The epithelium of the upper respiratory tract is thin and is unfortunately prone to infections by rhinoviruses and adenoviruses which are not affected by the nasal secretions. Sneezing is a protective reflex that expels irritants. Trachea and lungs The trachea and bronchi are lined with a ciliated mucous membrane that serves to trap any organisms in debris that may have escaped through the upper tract. Here the cilia beat upwards, and hence shift a stream of mucus away from the lungs and towards the pharynx to be swallowed. Should any organisms reach the alveoli, alveolar macrophages phagocytose them.
The hilum of the lung is well supplied with lymph nodes that act as a further filter. Coughing is a defensive reflex that removes particulate matter or excess mucus in the lower tract. Genitourinary tract The constant downward flow of urine through the ureter and bladder tends to militate against ascending infections. Micturition itself irrigates the urethra. This is an effective response in the long male urethra, but less so in the female.
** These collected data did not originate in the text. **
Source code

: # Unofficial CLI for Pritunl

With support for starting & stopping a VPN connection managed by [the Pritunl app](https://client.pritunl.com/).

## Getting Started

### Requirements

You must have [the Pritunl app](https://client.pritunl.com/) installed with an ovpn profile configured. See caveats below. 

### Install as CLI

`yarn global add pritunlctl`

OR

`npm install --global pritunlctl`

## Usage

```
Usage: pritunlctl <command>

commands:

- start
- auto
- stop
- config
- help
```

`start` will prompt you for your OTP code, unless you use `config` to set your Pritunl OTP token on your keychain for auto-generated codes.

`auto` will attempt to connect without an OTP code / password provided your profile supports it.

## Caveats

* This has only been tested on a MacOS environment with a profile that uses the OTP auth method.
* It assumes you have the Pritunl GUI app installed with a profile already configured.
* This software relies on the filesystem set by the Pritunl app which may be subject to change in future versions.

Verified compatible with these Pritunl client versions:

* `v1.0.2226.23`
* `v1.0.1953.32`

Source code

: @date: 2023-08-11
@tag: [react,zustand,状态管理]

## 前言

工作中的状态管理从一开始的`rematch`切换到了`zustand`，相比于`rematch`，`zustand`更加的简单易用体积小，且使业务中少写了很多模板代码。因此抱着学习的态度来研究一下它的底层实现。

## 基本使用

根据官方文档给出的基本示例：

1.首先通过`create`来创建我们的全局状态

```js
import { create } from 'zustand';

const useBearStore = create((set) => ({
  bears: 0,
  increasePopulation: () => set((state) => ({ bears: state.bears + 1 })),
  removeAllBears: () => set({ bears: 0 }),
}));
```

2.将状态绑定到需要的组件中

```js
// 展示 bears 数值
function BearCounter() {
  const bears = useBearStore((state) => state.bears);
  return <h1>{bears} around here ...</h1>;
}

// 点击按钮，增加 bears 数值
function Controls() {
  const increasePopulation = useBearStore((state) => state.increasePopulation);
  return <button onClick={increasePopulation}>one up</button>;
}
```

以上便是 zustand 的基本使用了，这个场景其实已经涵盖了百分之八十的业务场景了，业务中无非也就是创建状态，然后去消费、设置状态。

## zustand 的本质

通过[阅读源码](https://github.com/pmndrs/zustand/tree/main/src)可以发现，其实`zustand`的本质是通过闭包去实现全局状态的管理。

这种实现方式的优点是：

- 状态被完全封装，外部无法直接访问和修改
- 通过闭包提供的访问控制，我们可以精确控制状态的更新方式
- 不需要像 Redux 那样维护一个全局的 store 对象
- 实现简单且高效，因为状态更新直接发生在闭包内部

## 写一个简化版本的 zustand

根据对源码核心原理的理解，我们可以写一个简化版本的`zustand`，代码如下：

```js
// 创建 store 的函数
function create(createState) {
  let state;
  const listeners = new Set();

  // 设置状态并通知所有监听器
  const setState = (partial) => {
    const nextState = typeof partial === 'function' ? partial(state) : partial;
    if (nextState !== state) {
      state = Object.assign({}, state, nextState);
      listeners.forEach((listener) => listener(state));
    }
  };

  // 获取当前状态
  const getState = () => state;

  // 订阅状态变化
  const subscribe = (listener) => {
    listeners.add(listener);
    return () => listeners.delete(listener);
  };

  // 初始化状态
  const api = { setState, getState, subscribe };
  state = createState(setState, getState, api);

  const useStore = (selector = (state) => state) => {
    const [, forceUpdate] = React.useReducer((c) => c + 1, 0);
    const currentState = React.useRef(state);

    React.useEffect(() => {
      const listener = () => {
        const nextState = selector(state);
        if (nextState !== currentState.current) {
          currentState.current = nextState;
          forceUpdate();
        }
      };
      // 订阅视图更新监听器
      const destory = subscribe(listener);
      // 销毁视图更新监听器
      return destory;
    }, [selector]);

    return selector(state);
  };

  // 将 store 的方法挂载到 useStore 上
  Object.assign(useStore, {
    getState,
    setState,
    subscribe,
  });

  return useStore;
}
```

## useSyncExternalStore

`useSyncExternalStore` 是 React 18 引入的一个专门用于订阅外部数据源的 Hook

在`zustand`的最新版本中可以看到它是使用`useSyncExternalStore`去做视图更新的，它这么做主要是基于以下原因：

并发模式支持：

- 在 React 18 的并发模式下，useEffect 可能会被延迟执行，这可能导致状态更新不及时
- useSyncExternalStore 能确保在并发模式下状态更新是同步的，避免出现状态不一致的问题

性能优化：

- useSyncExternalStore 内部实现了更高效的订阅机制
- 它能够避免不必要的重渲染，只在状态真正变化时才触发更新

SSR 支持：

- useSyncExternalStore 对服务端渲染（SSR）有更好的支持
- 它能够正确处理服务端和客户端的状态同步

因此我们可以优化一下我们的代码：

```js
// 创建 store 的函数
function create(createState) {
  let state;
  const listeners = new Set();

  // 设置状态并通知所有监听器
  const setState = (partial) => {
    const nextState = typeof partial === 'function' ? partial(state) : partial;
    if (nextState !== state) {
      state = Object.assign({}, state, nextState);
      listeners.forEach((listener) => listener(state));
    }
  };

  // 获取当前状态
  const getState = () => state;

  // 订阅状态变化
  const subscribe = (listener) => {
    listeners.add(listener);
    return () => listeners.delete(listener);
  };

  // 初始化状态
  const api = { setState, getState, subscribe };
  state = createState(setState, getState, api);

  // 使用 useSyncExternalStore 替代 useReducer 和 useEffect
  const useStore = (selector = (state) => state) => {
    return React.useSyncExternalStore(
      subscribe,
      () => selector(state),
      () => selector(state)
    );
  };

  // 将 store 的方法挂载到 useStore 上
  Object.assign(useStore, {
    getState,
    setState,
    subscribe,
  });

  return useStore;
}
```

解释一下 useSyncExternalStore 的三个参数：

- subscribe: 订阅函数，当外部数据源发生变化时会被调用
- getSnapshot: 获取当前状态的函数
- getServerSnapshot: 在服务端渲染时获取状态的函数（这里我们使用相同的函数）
The adult female urethra is only 2 or 3 cm long and hence forms a relatively short and readily available portal of entry for organisms to invade the bladder.
Sexual activity in the female may predispose to the occurrence of cystitis (inflammation of the urethra). The most common offending organism being coliform bacillus from the perineal area. Faulty aseptic technique during catheterisation can therefore result in urinary tract infections, which is one of the most common hospital acquired infections. The resident flora of the vagina (most notably Lactobacillus) helps to maintain an acid environment thus forming an inhospitable habitat for invading pathogens. Some vaginal deodorants disturb the pH balance of the vaginal area and can result in infection.
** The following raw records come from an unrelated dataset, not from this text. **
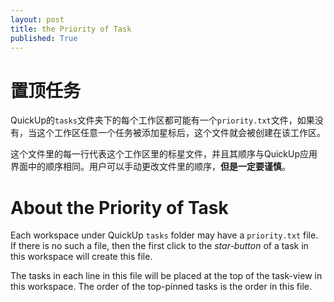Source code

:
```yaml
---
layout: post
title: the Priority of Task
published: True
---
```

# 置顶任务

QuickUp的`tasks`文件夹下的每个工作区都可能有一个`priority.txt`文件，如果没有，当这个工作区任意一个任务被添加星标后，这个文件就会被创建在该工作区。

这个文件里的每一行代表这个工作区里的标星文件，并且其顺序与QuickUp应用界面中的顺序相同。用户可以手动更改文件里的顺序，**但是一定要谨慎**。

# About the Priority of Task

Each workspace under QuickUp `tasks` folder may have a `priority.txt` file. If there is no such a file, then the first click to the *star-button* of a task in this workspace will create this file.

The tasks in each line in this file will be placed at the top of the task-view in this workspace. The order of the top-pinned tasks is the order in this file.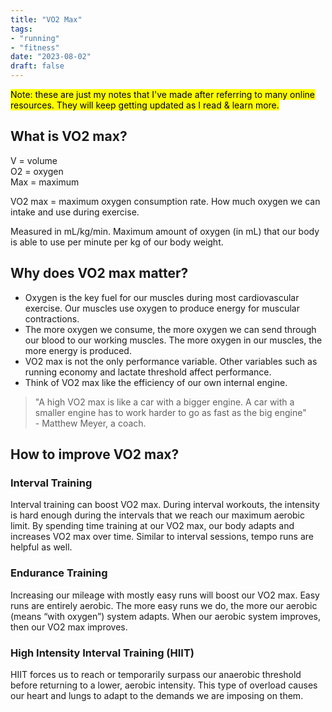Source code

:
 ```yaml
---
title: "VO2 Max"
tags:
- "running"
- "fitness"
date: "2023-08-02"
draft: false
---
```


<mark>Note: these are just my notes that I've made after referring to many online resources. They will keep getting updated as I read & learn more.</mark>

## What is VO2 max?
V = volume\
O2 = oxygen\
Max = maximum

VO2 max = maximum oxygen consumption rate. How much oxygen we can intake and use during exercise.

Measured in mL/kg/min. Maximum amount of oxygen (in mL) that our body is able to use per minute per kg of our body weight.

## Why does VO2 max matter?
- Oxygen is the key fuel for our muscles during most cardiovascular exercise. Our muscles use oxygen to produce energy for muscular contractions.
- The more oxygen we consume, the more oxygen we can send through our blood to our working muscles. The more oxygen in our muscles, the more energy is produced.
- VO2 max is not the only performance variable. Other variables such as running economy and lactate threshold affect performance.
- Think of VO2 max like the efficiency of our own internal engine.
> "A high VO2 max is like a car with a bigger engine. A car with a smaller engine has to work harder to go as fast as the big engine"\
\- Matthew Meyer, a coach.

## How to improve VO2 max?
### Interval Training
Interval training can boost VO2 max. During interval workouts, the intensity is hard enough during the intervals that we reach our maximum aerobic limit. By spending time training at our VO2 max, our body adapts and increases VO2 max over time. Similar to interval sessions, tempo runs are helpful as well.

### Endurance Training
Increasing our mileage with mostly easy runs will boost our VO2 max. Easy runs are entirely aerobic. The more easy runs we do, the more our aerobic (means “with oxygen”) system adapts. When our aerobic system improves, then our VO2 max improves.

### High Intensity Interval Training (HIIT)
HIIT forces us to reach or temporarily surpass our anaerobic threshold before returning to a lower, aerobic intensity. This type of overload causes our heart and lungs to adapt to the demands we are imposing on them.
Here again the opportunistic Candida albicans can cause thrush. In post menopausal females the production of acid in the vagina decreases and this can result in a condition known as senile vaginitis. This can be effectively treated with hormone replacement therapy (HRT). The eye The surface of the eyeball is constantly irrigated with tears produced by the lachrymal glands. Tears contain high levels of lysozyme, in fact the highest of any of the body secretions, and as a result this forms an effective barrier against infection.
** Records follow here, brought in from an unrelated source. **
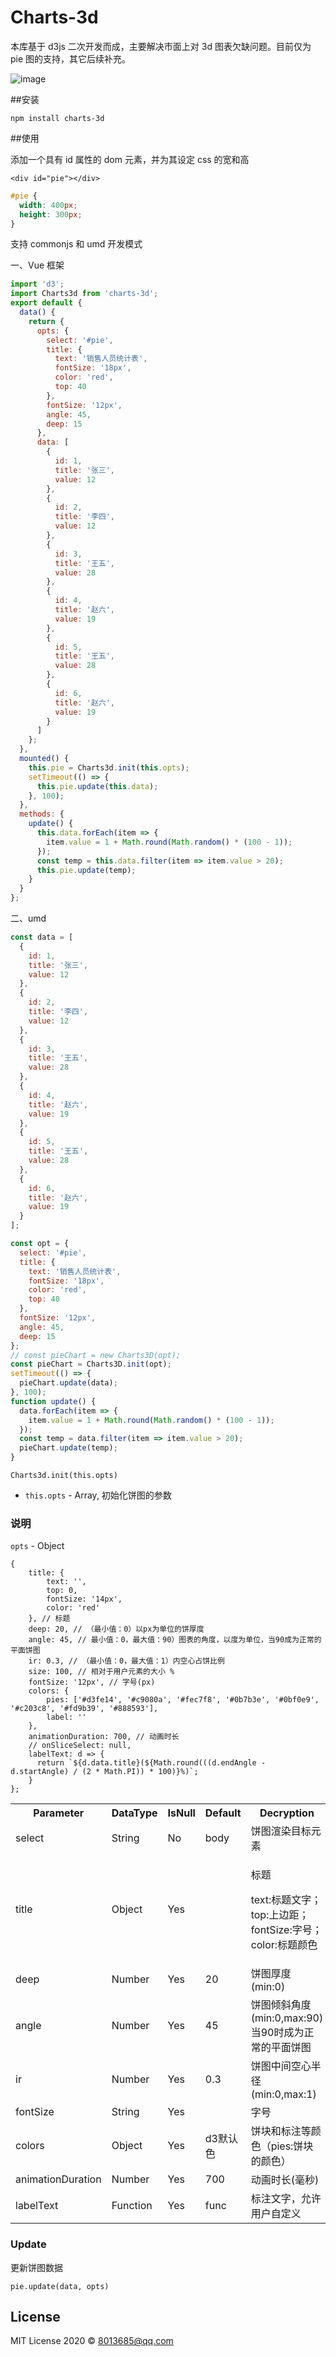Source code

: # Charts-3d

本库基于 d3js 二次开发而成，主要解决市面上对 3d 图表欠缺问题。目前仅为 pie 图的支持，其它后续补充。

![image][1]

[1]: ./example/pie3d.png

##安装

`npm install charts-3d`

##使用

添加一个具有 id 属性的 dom 元素，并为其设定 css 的宽和高

`<div id="pie"></div>`

```css
#pie {
  width: 400px;
  height: 300px;
}
```

支持 commonjs 和 umd 开发模式

一、Vue 框架

```js
import 'd3';
import Charts3d from 'charts-3d';
export default {
  data() {
    return {
      opts: {
        select: '#pie',
        title: {
          text: '销售人员统计表',
          fontSize: '18px',
          color: 'red',
          top: 40
        },
        fontSize: '12px',
        angle: 45,
        deep: 15
      },
      data: [
        {
          id: 1,
          title: '张三',
          value: 12
        },
        {
          id: 2,
          title: '李四',
          value: 12
        },
        {
          id: 3,
          title: '王五',
          value: 28
        },
        {
          id: 4,
          title: '赵六',
          value: 19
        },
        {
          id: 5,
          title: '王五',
          value: 28
        },
        {
          id: 6,
          title: '赵六',
          value: 19
        }
      ]
    };
  },
  mounted() {
    this.pie = Charts3d.init(this.opts);
    setTimeout(() => {
      this.pie.update(this.data);
    }, 100);
  },
  methods: {
    update() {
      this.data.forEach(item => {
        item.value = 1 + Math.round(Math.random() * (100 - 1));
      });
      const temp = this.data.filter(item => item.value > 20);
      this.pie.update(temp);
    }
  }
};
```

二、umd

```javascript
const data = [
  {
    id: 1,
    title: '张三',
    value: 12
  },
  {
    id: 2,
    title: '李四',
    value: 12
  },
  {
    id: 3,
    title: '王五',
    value: 28
  },
  {
    id: 4,
    title: '赵六',
    value: 19
  },
  {
    id: 5,
    title: '王五',
    value: 28
  },
  {
    id: 6,
    title: '赵六',
    value: 19
  }
];

const opt = {
  select: '#pie',
  title: {
    text: '销售人员统计表',
    fontSize: '18px',
    color: 'red',
    top: 40
  },
  fontSize: '12px',
  angle: 45,
  deep: 15
};
// const pieChart = new Charts3D(opt);
const pieChart = Charts3D.init(opt);
setTimeout(() => {
  pieChart.update(data);
}, 100);
function update() {
  data.forEach(item => {
    item.value = 1 + Math.round(Math.random() * (100 - 1));
  });
  const temp = data.filter(item => item.value > 20);
  pieChart.update(temp);
}
```

`Charts3d.init(this.opts)`

- `this.opts` - Array, 初始化饼图的参数

### 说明

`opts` - Object

```
{
    title: {
        text: '',
        top: 0,
        fontSize: '14px',
        color: 'red'
    }, // 标题
    deep: 20, // （最小值：0）以px为单位的饼厚度
    angle: 45, // 最小值：0，最大值：90）图表的角度，以度为单位，当90成为正常的平面饼图
    ir: 0.3, // （最小值：0，最大值：1）内空心占饼比例
    size: 100, // 相对于用户元素的大小 %
    fontSize: '12px', // 字号(px)
    colors: {
        pies: ['#d3fe14', '#c9080a', '#fec7f8', '#0b7b3e', '#0bf0e9', '#c203c8', '#fd9b39', '#888593'],
        label: ''
    },
    animationDuration: 700, // 动画时长
    // onSliceSelect: null,
    labelText: d => {
      return `${d.data.title}(${Math.round(((d.endAngle - d.startAngle) / (2 * Math.PI)) * 100)}%)`;
    }
};
```

<table>
    <tbody>
        <tr>
            <th>Parameter</th>
            <th>DataType</th>
            <th>IsNull</th>
            <th>Default</th>
            <th>Decryption</th>
        </tr>
        <tr>
            <td>select</td>
            <td>String</td>
            <td>No</td>
            <td>body</td>
            <td>饼图渲染目标元素</td>
        </tr>
        <tr>
            <td>title</td>
            <td>Object</td>
            <td>Yes</td>
            <td></td>
            <td>
                <p>标题</p>
                <p>text:标题文字；top:上边距；fontSize:字号；color:标题颜色</p>
            </td>
        </tr>
        <tr>
            <td>deep</td>
            <td>Number</td>
            <td>Yes</td>
            <td>20</td>
            <td>饼图厚度(min:0)</td>
        </tr>
        <tr>
            <td>angle</td>
            <td>Number</td>
            <td>Yes</td>
            <td>45</td>
            <td>饼图倾斜角度(min:0,max:90)当90时成为正常的平面饼图</td>
        </tr>
        <tr>
            <td>ir</td>
            <td>Number</td>
            <td>Yes</td>
            <td>0.3</td>
            <td>饼图中间空心半径(min:0,max:1)</td>
        </tr>
        <tr>
            <td>fontSize</td>
            <td>String</td>
            <td>Yes</td>
            <td></td>
            <td>字号</td>
        </tr>
        <tr>
            <td>colors</td>
            <td>Object</td>
            <td>Yes</td>
            <td>d3默认色</td>
            <td>饼块和标注等颜色（pies:饼块的颜色）</td>
        </tr>
        <tr>
            <td>animationDuration</td>
            <td>Number</td>
            <td>Yes</td>
            <td>700</td>
            <td>动画时长(毫秒)</td>
        </tr>     
        <tr>
            <td>labelText</td>
            <td>Function</td>
            <td>Yes</td>
            <td>func</td>
            <td>标注文字，允许用户自定义</td>
        </tr>         
    </tbody>
</table>

### Update

更新饼图数据

`pie.update(data, opts)`

## License

MIT License 2020 © 8013685@qq.com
If the diet is lacking in Vitamin A the production of lysozyme in the tears decreases and can result in a predisposition to eye infection. Blinking is a defence reflex that both eliminates irritants and ensures even distribution of the tears. In some conditions such as facial paralysis or stroke this reflex is lost and it becomes necessary to prevent the eye from drying up by keeping it closed or covered and by regular irrigation. The ear Ceruminous glands located in the outer ear canal are modified sweat glands that produce cerumen or ear wax. This provides a sticky barrier to foreign agents entering the ear canal.
Inflammation This is seen as a local non-specific defensive response to tissue damage. Its function is to eliminate the cause of the damage, remove the consequent dead cells and restore the constancy of the internal environment and as such is closely associated with wound healing which again will be covered in further detail later in the course. Inflammation occurs immediately after a physical, chemical or microbiological injury. As such it may be due to a splinter, acid burn, heat burn or local bacterial infection of a hair follicle or pore of the skin.